Material provided =
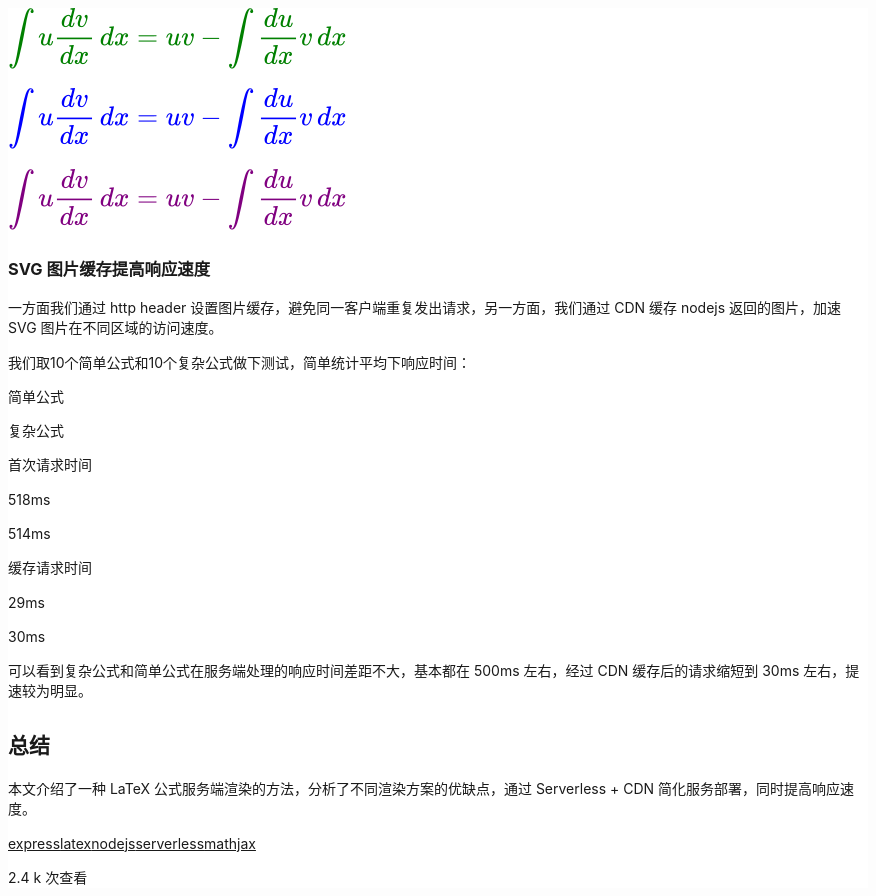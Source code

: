 ![](media/math-3.svg)

![](media/math-5.svg)

![](media/math-1.svg)

### [](https://markdowner.net/article/235800197744746496#svg-%E5%9B%BE%E7%89%87%E7%BC%93%E5%AD%98%E6%8F%90%E9%AB%98%E5%93%8D%E5%BA%94%E9%80%9F%E5%BA%A6)SVG 图片缓存提高响应速度

一方面我们通过 http header 设置图片缓存，避免同一客户端重复发出请求，另一方面，我们通过 CDN 缓存 nodejs 返回的图片，加速 SVG 图片在不同区域的访问速度。

我们取10个简单公式和10个复杂公式做下测试，简单统计平均下响应时间：

简单公式

复杂公式

首次请求时间

518ms

514ms

缓存请求时间

29ms

30ms

可以看到复杂公式和简单公式在服务端处理的响应时间差距不大，基本都在 500ms 左右，经过 CDN 缓存后的请求缩短到 30ms 左右，提速较为明显。

## [](https://markdowner.net/article/235800197744746496#%E6%80%BB%E7%BB%93)总结

本文介绍了一种 LaTeX 公式服务端渲染的方法，分析了不同渲染方案的优缺点，通过 Serverless + CDN 简化服务部署，同时提高响应速度。

[express](https://markdowner.net/tag/express)[latex](https://markdowner.net/tag/latex)[nodejs](https://markdowner.net/tag/nodejs)[serverless](https://markdowner.net/tag/serverless)[mathjax](https://markdowner.net/tag/mathjax)

2.4 k 次查看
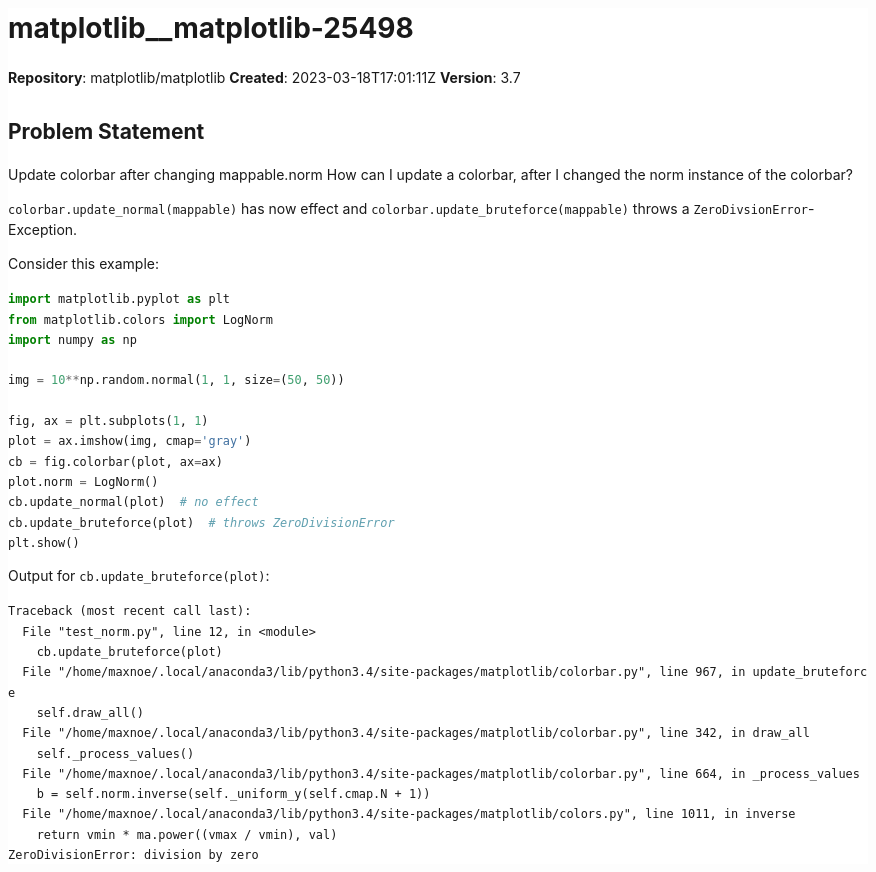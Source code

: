 # matplotlib__matplotlib-25498

**Repository**: matplotlib/matplotlib
**Created**: 2023-03-18T17:01:11Z
**Version**: 3.7

## Problem Statement

Update colorbar after changing mappable.norm
How can I update a colorbar, after I changed the norm instance of the colorbar?

`colorbar.update_normal(mappable)` has now effect and `colorbar.update_bruteforce(mappable)` throws a `ZeroDivsionError`-Exception.

Consider this example:

``` python
import matplotlib.pyplot as plt
from matplotlib.colors import LogNorm
import numpy as np

img = 10**np.random.normal(1, 1, size=(50, 50))

fig, ax = plt.subplots(1, 1)
plot = ax.imshow(img, cmap='gray')
cb = fig.colorbar(plot, ax=ax)
plot.norm = LogNorm()
cb.update_normal(plot)  # no effect
cb.update_bruteforce(plot)  # throws ZeroDivisionError
plt.show()
```

Output for `cb.update_bruteforce(plot)`:

```
Traceback (most recent call last):
  File "test_norm.py", line 12, in <module>
    cb.update_bruteforce(plot)
  File "/home/maxnoe/.local/anaconda3/lib/python3.4/site-packages/matplotlib/colorbar.py", line 967, in update_bruteforce
    self.draw_all()
  File "/home/maxnoe/.local/anaconda3/lib/python3.4/site-packages/matplotlib/colorbar.py", line 342, in draw_all
    self._process_values()
  File "/home/maxnoe/.local/anaconda3/lib/python3.4/site-packages/matplotlib/colorbar.py", line 664, in _process_values
    b = self.norm.inverse(self._uniform_y(self.cmap.N + 1))
  File "/home/maxnoe/.local/anaconda3/lib/python3.4/site-packages/matplotlib/colors.py", line 1011, in inverse
    return vmin * ma.power((vmax / vmin), val)
ZeroDivisionError: division by zero
```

Work request =
Leaving the pictures aside, transcribe the entire listing exactly.

Written answer =
Source code

: ![](media/math-3.svg)

![](media/math-5.svg)

![](media/math-1.svg)

### [](https://markdowner.net/article/235800197744746496#svg-%E5%9B%BE%E7%89%87%E7%BC%93%E5%AD%98%E6%8F%90%E9%AB%98%E5%93%8D%E5%BA%94%E9%80%9F%E5%BA%A6)SVG 图片缓存提高响应速度

一方面我们通过 http header 设置图片缓存，避免同一客户端重复发出请求，另一方面，我们通过 CDN 缓存 nodejs 返回的图片，加速 SVG 图片在不同区域的访问速度。

我们取10个简单公式和10个复杂公式做下测试，简单统计平均下响应时间：

简单公式

复杂公式

首次请求时间

518ms

514ms

缓存请求时间

29ms

30ms

可以看到复杂公式和简单公式在服务端处理的响应时间差距不大，基本都在 500ms 左右，经过 CDN 缓存后的请求缩短到 30ms 左右，提速较为明显。

## [](https://markdowner.net/article/235800197744746496#%E6%80%BB%E7%BB%93)总结

本文介绍了一种 LaTeX 公式服务端渲染的方法，分析了不同渲染方案的优缺点，通过 Serverless + CDN 简化服务部署，同时提高响应速度。

[express](https://markdowner.net/tag/express)[latex](https://markdowner.net/tag/latex)[nodejs](https://markdowner.net/tag/nodejs)[serverless](https://markdowner.net/tag/serverless)[mathjax](https://markdowner.net/tag/mathjax)

2.4 k 次查看
Source code

: # matplotlib__matplotlib-25498

**Repository**: matplotlib/matplotlib
**Created**: 2023-03-18T17:01:11Z
**Version**: 3.7

## Problem Statement

Update colorbar after changing mappable.norm
How can I update a colorbar, after I changed the norm instance of the colorbar?

`colorbar.update_normal(mappable)` has now effect and `colorbar.update_bruteforce(mappable)` throws a `ZeroDivsionError`-Exception.

Consider this example:

``` python
import matplotlib.pyplot as plt
from matplotlib.colors import LogNorm
import numpy as np

img = 10**np.random.normal(1, 1, size=(50, 50))

fig, ax = plt.subplots(1, 1)
plot = ax.imshow(img, cmap='gray')
cb = fig.colorbar(plot, ax=ax)
plot.norm = LogNorm()
cb.update_normal(plot)  # no effect
cb.update_bruteforce(plot)  # throws ZeroDivisionError
plt.show()
```

Output for `cb.update_bruteforce(plot)`:

```
Traceback (most recent call last):
  File "test_norm.py", line 12, in <module>
    cb.update_bruteforce(plot)
  File "/home/maxnoe/.local/anaconda3/lib/python3.4/site-packages/matplotlib/colorbar.py", line 967, in update_bruteforce
    self.draw_all()
  File "/home/maxnoe/.local/anaconda3/lib/python3.4/site-packages/matplotlib/colorbar.py", line 342, in draw_all
    self._process_values()
  File "/home/maxnoe/.local/anaconda3/lib/python3.4/site-packages/matplotlib/colorbar.py", line 664, in _process_values
    b = self.norm.inverse(self._uniform_y(self.cmap.N + 1))
  File "/home/maxnoe/.local/anaconda3/lib/python3.4/site-packages/matplotlib/colors.py", line 1011, in inverse
    return vmin * ma.power((vmax / vmin), val)
ZeroDivisionError: division by zero
```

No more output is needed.